Karl Mannheims Soziologie des politischen Wissens

Es kann festgestellt werden, dass die Eigentümlichkeit des politischen Wissens im Gegensatz zu den „exakten“ Wissenschaften aus der Untrennbarkeit … des Wissens von Interesse und Motivation entsteht.
– Karl Mannheim, Ideologie und Utopie (1955 , S. 190)
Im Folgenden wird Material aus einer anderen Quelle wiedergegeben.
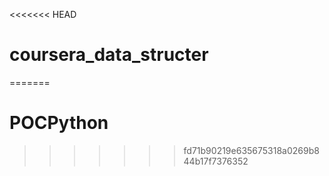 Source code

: <<<<<<< HEAD
# coursera_data_structer
=======
# POCPython
>>>>>>> fd71b90219e635675318a0269b844b17f7376352
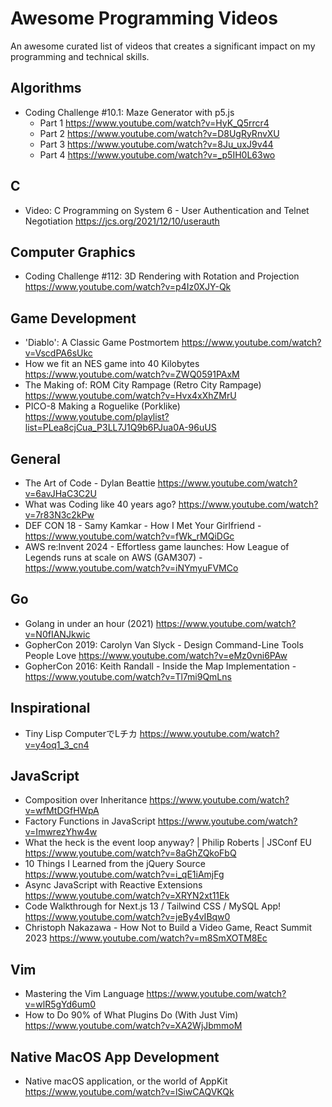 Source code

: # Awesome Programming Videos

An awesome curated list of videos that creates a significant impact on my programming and technical skills.

## Algorithms
+ Coding Challenge #10.1: Maze Generator with p5.js
  + Part 1 https://www.youtube.com/watch?v=HyK_Q5rrcr4
  + Part 2 https://www.youtube.com/watch?v=D8UgRyRnvXU
  + Part 3 https://www.youtube.com/watch?v=8Ju_uxJ9v44
  + Part 4 https://www.youtube.com/watch?v=_p5IH0L63wo

## C
+ Video: C Programming on System 6 - User Authentication and Telnet Negotiation https://jcs.org/2021/12/10/userauth

## Computer Graphics
+ Coding Challenge #112: 3D Rendering with Rotation and Projection https://www.youtube.com/watch?v=p4Iz0XJY-Qk

## Game Development
+ 'Diablo': A Classic Game Postmortem https://www.youtube.com/watch?v=VscdPA6sUkc
+ How we fit an NES game into 40 Kilobytes https://www.youtube.com/watch?v=ZWQ0591PAxM
+ The Making of: ROM City Rampage (Retro City Rampage) https://www.youtube.com/watch?v=Hvx4xXhZMrU
+ PICO-8 Making a Roguelike (Porklike) https://www.youtube.com/playlist?list=PLea8cjCua_P3LL7J1Q9b6PJua0A-96uUS

## General
+ The Art of Code - Dylan Beattie https://www.youtube.com/watch?v=6avJHaC3C2U
+ What was Coding like 40 years ago? https://www.youtube.com/watch?v=7r83N3c2kPw
+ DEF CON 18 - Samy Kamkar - How I Met Your Girlfriend - https://www.youtube.com/watch?v=fWk_rMQiDGc
+ AWS re:Invent 2024 - Effortless game launches: How League of Legends runs at scale on AWS (GAM307) - https://www.youtube.com/watch?v=iNYmyuFVMCo

## Go
+ Golang in under an hour (2021) https://www.youtube.com/watch?v=N0fIANJkwic
+ GopherCon 2019: Carolyn Van Slyck - Design Command-Line Tools People Love https://www.youtube.com/watch?v=eMz0vni6PAw
+ GopherCon 2016: Keith Randall - Inside the Map Implementation - https://www.youtube.com/watch?v=Tl7mi9QmLns

## Inspirational
+ Tiny Lisp ComputerでLチカ https://www.youtube.com/watch?v=y4oq1_3_cn4

## JavaScript
+ Composition over Inheritance https://www.youtube.com/watch?v=wfMtDGfHWpA
+ Factory Functions in JavaScript https://www.youtube.com/watch?v=ImwrezYhw4w
+ What the heck is the event loop anyway? | Philip Roberts | JSConf EU https://www.youtube.com/watch?v=8aGhZQkoFbQ
+ 10 Things I Learned from the jQuery Source https://www.youtube.com/watch?v=i_qE1iAmjFg
+ Async JavaScript with Reactive Extensions https://www.youtube.com/watch?v=XRYN2xt11Ek
+ Code Walkthrough for Next.js 13 / Tailwind CSS / MySQL App! https://www.youtube.com/watch?v=jeBy4vIBqw0
+ Christoph Nakazawa - How Not to Build a Video Game, React Summit 2023 https://www.youtube.com/watch?v=m8SmXOTM8Ec

## Vim
+ Mastering the Vim Language https://www.youtube.com/watch?v=wlR5gYd6um0
+ How to Do 90% of What Plugins Do (With Just Vim) https://www.youtube.com/watch?v=XA2WjJbmmoM

## Native MacOS App Development
- Native macOS application, or the world of AppKit https://www.youtube.com/watch?v=lSiwCAQVKQk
Der in Ungarn geborene Soziologe Karl Mannheim (1893-1947) gilt heute als Begründer der Wissenssoziologie und als einer der wichtigsten Theoretiker der frühen Soziologie. Nicht weniger verdient wäre es jedoch, dass er auch als Innovator in der politischen Theorie angesehen wird, wie ich es im Folgenden vorschlagen möchte. Freilich bestehen Mannheims Beiträge zur politischen Theorie nicht aus wegweisenden Analysen politischer Schlüsselbegriffe wie Gleichheit, Gerechtigkeit, Freiheit, Macht und Partizipation. Seine diesbezüglichen Leistungen sind auf einer anderen, abstrakteren Ebene zu verorten: Sie ergeben sich in erster Linie aus seiner Erkenntnis, dass „es Denkweisen gibt, die nicht hinreichend verstanden werden können, solange ihre sozialen Ursprünge verschleiert sind“ (Mannheim 1955, S. 2). Wo Mannheims Beitrag zur Weiterentwicklung der politischen Theorie verortet werden kann, ist mit einem Wort genau das: seine Wissenssoziologie. Aber lassen Sie uns das genauer sagen. Worum geht es in der Mannheimer Wissenssoziologie und in welchem Verhältnis steht sie zur politischen Theorie? Was meint er eigentlich damit, dass bestimmte Denkweisen in Bezug auf ihre soziale Herkunft verstanden werden müssen, und warum und wie spielt das wirklich eine Rolle? Die Frage ist einen genaueren Blick wert.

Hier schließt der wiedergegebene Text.